2) The program got so successful so fast that the Gnome Foundation's internal financial processes couldn't cope, they had to pay the interns before they had received all the sponsorship money from the participating organisations, and they used their own cash reserves to cover the gap. Once the participating orgs pay up, the Gnome Foundation will be back to normal again.

Anyone who's ever run a small business will recognise this as a classic cash-flow crisis from growing too big too fast before your admin has a chance to catch up. The lesson here is that the Gnome Foundation needs to set up a separate set of books for OPW and work harder to get the other orgs to pay the sponsors money up front.

So those of you slandering Karen Sandler claiming she's "stolen" money from Gnome for her own personal agenda really have some apologizing to do.

One other point to make is that the Gnome Foundation, just like the KDE eV, has absolutely no say over the direction of development of Gnome, they are just there to provide financial support to the direction the developers choose to take.

John Layt, KDE eV member.

Comment Re:What A LOAD OF SCHEISSE (Score 1) 179

Ah, if that wasn't so funny, I wouldn't bother replying :-) Corporate? Neither I nor the security guy who discussed this are employed to work on Qt, we're from KDE and this is all in our own time. Boilerplate? Nope, in true Slashdot tradition it's just off the top of my head :-) Tons of alternatives? Name one. Even Linus has moved to Qt for its cross-platform abilities, no other toolkit comes close, and its our demanding standards that keeps people using Qt. We'll be around long after AC's like you have left.

The guy who raised the issue was told we don't view it as a security issue, and he agreed that it only affects apps running under setuid which we don't support. We asked him to open a bug report so we could deal with it through normal processes. He didn't. If he can't even be bothered to log a bug with Qt or KDE then why should we accord him the same respect as researchers who follow protocol and work with us to resolve real issues?

Comment Re:Not just X.org (Score 2) 179

Since moving to Open Governance, we're very open to external input: we're just very demanding, that's all. You can't expect us to just blindly accept any drive-by patch submission, or any security report from a self-proclaimed security expert. There's a process to follow, standards to reach, and it takes time to convince Qt maintainers that your patch or security concern is correct, let alone meets the quality standard required. If you're not prepared to stick around and defend your patch/security issue/bug report from robust questioning then why should we trust you? I'm a Qt maintainer, one of the first to be appointed under Open Governance from outside Nokia/Digia, and it still takes me several revisions before my patches get approved! It's hard work, simply because quality matters in a toolkit like Qt, especially with security issues.

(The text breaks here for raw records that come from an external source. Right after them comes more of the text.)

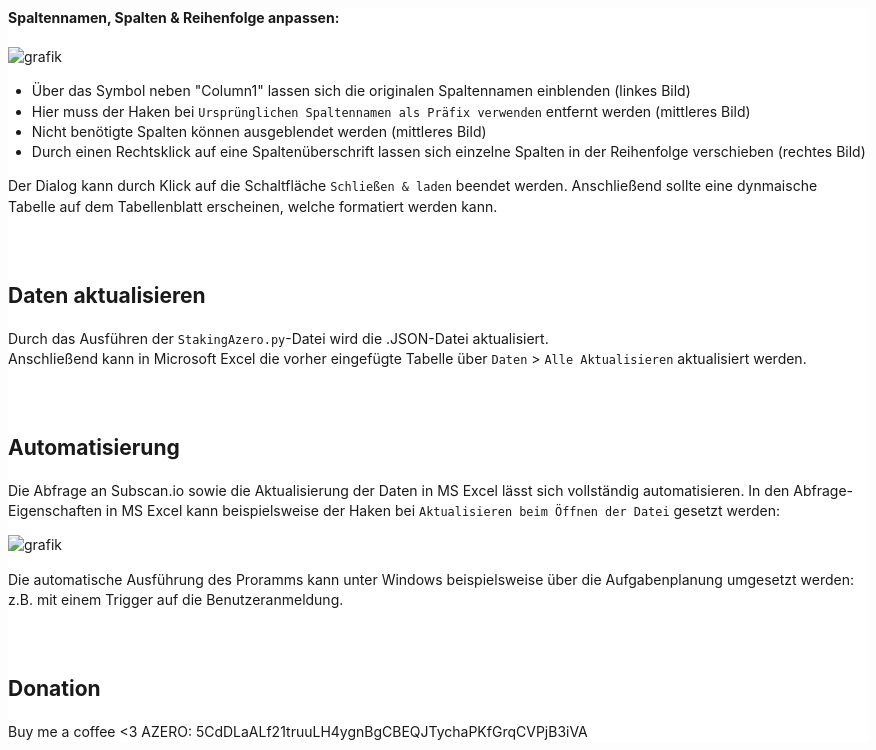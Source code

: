 #### Spaltennamen, Spalten & Reihenfolge anpassen:
![grafik](https://user-images.githubusercontent.com/22911401/172082397-94196be0-ae65-415b-87af-88a120317a54.png)
- Über das Symbol neben "Column1" lassen sich die originalen Spaltennamen einblenden (linkes Bild)
- Hier muss der Haken bei `Ursprünglichen Spaltennamen als Präfix verwenden` entfernt werden (mittleres Bild)
- Nicht benötigte Spalten können ausgeblendet werden (mittleres Bild)
- Durch einen Rechtsklick auf eine Spaltenüberschrift lassen sich einzelne Spalten in der Reihenfolge verschieben (rechtes Bild)

Der Dialog kann durch Klick auf die Schaltfläche `Schließen & laden` beendet werden. Anschließend sollte eine dynmaische Tabelle auf dem Tabellenblatt erscheinen, welche formatiert werden kann.

<a name="DatenAktualisieren"/><br />

## Daten aktualisieren
Durch das Ausführen der `StakingAzero.py`-Datei wird die .JSON-Datei aktualisiert. 
<br />
Anschließend kann in Microsoft Excel die vorher eingefügte Tabelle über `Daten` > `Alle Aktualisieren` aktualisiert werden.

<a name="Automatisierung"/><br />

## Automatisierung
Die Abfrage an Subscan.io sowie die Aktualisierung der Daten in MS Excel lässt sich vollständig automatisieren. In den Abfrage-Eigenschaften in MS Excel kann beispielsweise der Haken bei `Aktualisieren beim Öffnen der Datei` gesetzt werden:

![grafik](https://user-images.githubusercontent.com/22911401/174743096-604c6803-a9d5-474f-8229-74dd331328eb.png)

Die automatische Ausführung des Proramms kann unter Windows beispielsweise über die Aufgabenplanung umgesetzt werden: z.B. mit einem Trigger auf die Benutzeranmeldung.



<a name="Donation"/><br />

## Donation
Buy me a coffee <3 AZERO: 5CdDLaALf21truuLH4ygnBgCBEQJTychaPKfGrqCVPjB3iVA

As for the original article, well the issues were discussed with Qt in March last year, and our security expert at the time said we don't support running a Qt binary as setuid, nor does any gui toolkit, so the issue is not really our problem, the problem is with the fool who runs with setuid. However, in response to the publicity, he has now posted a patch to make this very explicit https://codereview.qt-project.org/#change,74531

Comment Region encoding is illegal in NZ (Score 5, Informative) 126

In NZ the Commerce Commission has long held that region encoding is illegal under NZ law. What that effectively means is that when you buy a DVD player in NZ it is already chipped by the manufacturer to play any region, and you can buy DVD's from any region and play them completely legally. Basically it's a necessary move by a country so small that we have to ride the coat-tails of other countries for content distribution.